10/07 Verwaltungsgerichtshof
19/05 Menschenrechte
41/02 Asylrecht
41/02 Passrecht Fremdenrecht

Norm

AsylG 2005 §11
AsylG 2005 §8 Abs1
AsylG 2005 §9 Abs1 Z1
BFA-VG 2014 §9 Abs2
MRK Art3
MRK Art8
VwGG §42 Abs2 Z3 litb
VwGG §42 Abs2 Z3 litc

Betreff

Der Verwaltungsgerichtshof hat durch den Vorsitzenden Senatspräsident Dr. Zens und den Hofrat Dr. Pürgy sowie die Hofrätin Dr.in Lachmayer als Richter, unter Mitwirkung des Schriftführers Mag. Schara, über die Revision des I M in W, vertreten durch Dr. Paul Schörghofer, Rechtsanwalt in 1010 Wien, Schottengasse 10/12, gegen das Erkenntnis des Bundesverwaltungsgerichts vom 23. August 2019, Zl. W201 2118015-2/9E, betreffend Angelegenheiten nach dem AsylG 2005 und dem FPG (belangte Behörde vor dem Verwaltungsgericht: Bundesamt für Fremdenwesen und Asyl),

Spruch

I. zu Recht erkannt:

Das angefochtene Erkenntnis wird hinsichtlich der Rückkehrentscheidung, der Feststellung der Zulässigkeit der Abschiebung und der Festlegung der Frist für die freiwillige Ausreise wegen Rechtswidrigkeit infolge Verletzung von Verfahrensvorschriften aufgehoben.

Der Bund hat dem Revisionswerber Aufwendungen in der Höhe von EUR 1.106,40 binnen zwei Wochen bei sonstiger Exekution zu ersetzen.

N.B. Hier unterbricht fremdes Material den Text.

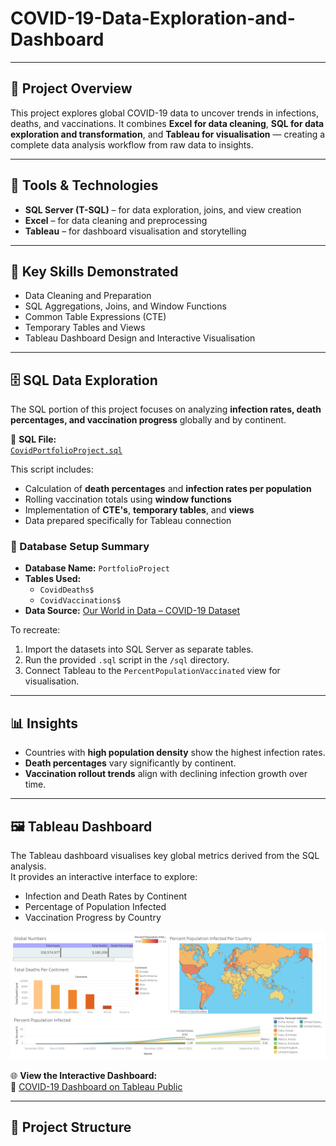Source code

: # COVID-19-Data-Exploration-and-Dashboard

---

## 📘 Project Overview 

This project explores global COVID-19 data to uncover trends in infections, deaths, and vaccinations.   It combines **Excel for data cleaning**, **SQL for data exploration and transformation**, and **Tableau for visualisation** — creating a complete data analysis workflow from raw data to insights.

---

## 🧰 Tools & Technologies
- **SQL Server (T-SQL)** – for data exploration, joins, and view creation  
- **Excel** – for data cleaning and preprocessing  
- **Tableau** – for dashboard visualisation and storytelling 

---

## 🧪 Key Skills Demonstrated
- Data Cleaning and Preparation  
- SQL Aggregations, Joins, and Window Functions  
- Common Table Expressions (CTE)  
- Temporary Tables and Views  
- Tableau Dashboard Design and Interactive Visualisation  

---

## 🗄️ SQL Data Exploration

The SQL portion of this project focuses on analyzing **infection rates, death percentages, and vaccination progress** globally and by continent.

📂 **SQL File:**  
[`CovidPortfolioProject.sql`](https://github.com/Llinvile/COVID-19-Data-Exploration-and-Dashboard/blob/main/CovidPortfolioproject.sql)

This script includes:
- Calculation of **death percentages** and **infection rates per population**  
- Rolling vaccination totals using **window functions**  
- Implementation of **CTE's**, **temporary tables**, and **views**  
- Data prepared specifically for Tableau connection  

### 🧱 Database Setup Summary
- **Database Name:** `PortfolioProject`  
- **Tables Used:**  
  - `CovidDeaths$`  
  - `CovidVaccinations$`  
- **Data Source:** [Our World in Data – COVID-19 Dataset](https://ourworldindata.org/covid-deaths)

To recreate:
1. Import the datasets into SQL Server as separate tables.  
2. Run the provided `.sql` script in the `/sql` directory.  
3. Connect Tableau to the `PercentPopulationVaccinated` view for visualisation.

---

## 📊 Insights
- Countries with **high population density** show the highest infection rates.  
- **Death percentages** vary significantly by continent.  
- **Vaccination rollout trends** align with declining infection growth over time.  

---

## 🖼️ Tableau Dashboard

The Tableau dashboard visualises key global metrics derived from the SQL analysis.  
It provides an interactive interface to explore:
- Infection and Death Rates by Continent  
- Percentage of Population Infected  
- Vaccination Progress by Country

![Dashboard Preview](dashboard-preview.png)

🌐 **View the Interactive Dashboard:**  
🔗 [COVID-19 Dashboard on Tableau Public](https://public.tableau.com/app/profile/llinvile.de.jongh/viz/CovidDashboard_17609176542880/Dashboard1)

---
## 📂 Project Structure
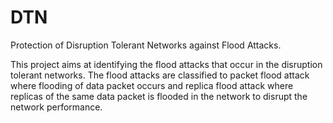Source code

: # DTN
Protection of Disruption Tolerant Networks against Flood Attacks.

This project aims at identifying the flood attacks that occur in the disruption tolerant networks.
The flood attacks are classified to packet flood attack where flooding of data packet occurs and replica flood attack where replicas of the same data packet is flooded in the network to disrupt the network performance.
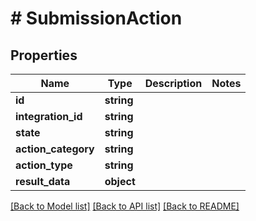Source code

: # # SubmissionAction

## Properties

Name | Type | Description | Notes
------------ | ------------- | ------------- | -------------
**id** | **string** |  |
**integration_id** | **string** |  |
**state** | **string** |  |
**action_category** | **string** |  |
**action_type** | **string** |  |
**result_data** | **object** |  |

[[Back to Model list]](../../README.md#models) [[Back to API list]](../../README.md#endpoints) [[Back to README]](../../README.md)
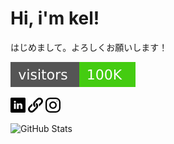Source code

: # Hi, i'm kel!
はじめまして。よろしくお願いします！

[![Hits](https://raw.githubusercontent.com/michaelhenry/michaelhenry/master/images/count.svg)](https://github.com/michaelhenry/SwiftBadge.svg)

[![LinkedIn](https://github.com/michaelhenry/michaelhenry/raw/master/images/linkedin.png)](https://linkedin.com/in/ken119) [![Link](https://github.com/michaelhenry/michaelhenry/raw/master/images/link.png)](https://iamkel.net) [![Instagram](https://github.com/michaelhenry/michaelhenry/raw/master/images/instagram.png)](https://instagram.com/michaelhenry119)

![GitHub Stats](https://github-readme-stats.vercel.app/api?username=michaelhenry&count_private=true&show_icons=true)
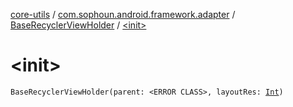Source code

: [core-utils](../../index.md) / [com.sophoun.android.framework.adapter](../index.md) / [BaseRecyclerViewHolder](index.md) / [&lt;init&gt;](./-init-.md)

# &lt;init&gt;

`BaseRecyclerViewHolder(parent: <ERROR CLASS>, layoutRes: `[`Int`](https://kotlinlang.org/api/latest/jvm/stdlib/kotlin/-int/index.html)`)`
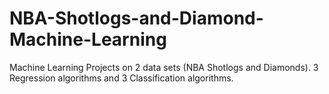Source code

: # NBA-Shotlogs-and-Diamond-Machine-Learning
Machine Learning Projects on 2 data sets (NBA Shotlogs and Diamonds). 3 Regression algorithms and 3 Classification algorithms.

II. den Beschluss gefasst:

Im Übrigen wird die Revision zurückgewiesen.

Begründung

1        Der Revisionswerber, ein Staatsangehöriger Afghanistans, stellte am 23. September 2014 einen Antrag auf internationalen Schutz. Das Bundesamt für Fremdenwesen und Asyl (BFA) wies mit Bescheid vom 19. Oktober 2015 den Antrag auf Gewährung des Status des Asylberechtigten ab, erkannte dem Revisionswerber den Status des subsidiär Schutzberechtigten zu und erteilte eine befristete Aufenthaltsberechtigung bis 19. Oktober 2016. Als Begründung gab das BFA an, es sei absehbar, dass der Revisionswerber aufgrund seiner individuellen Situation, insbesondere der Tatsache, dass er unbegleitet und minderjährig sei, sowie aufgrund des fehlenden familiären (männlichen) Rückhalts in seinem Herkunftsland und der allgemeinen Lage in Afghanistan im Falle der Rückkehr mit maßgeblicher Wahrscheinlichkeit einer unmenschlichen oder menschenunwürdigen Behandlung ausgesetzt werden könne. Aufgrund fehlender Bildung und Berufserfahrung sei im Falle einer Rückkehr nicht auszuschließen, dass die wirtschaftliche Existenz und dadurch auch das Leben und die Unversehrtheit des Revisionswerbers ernsthaft bedroht sei. Die Gefährdung sei für das gesamte Staatsgebiet Afghanistans gegeben.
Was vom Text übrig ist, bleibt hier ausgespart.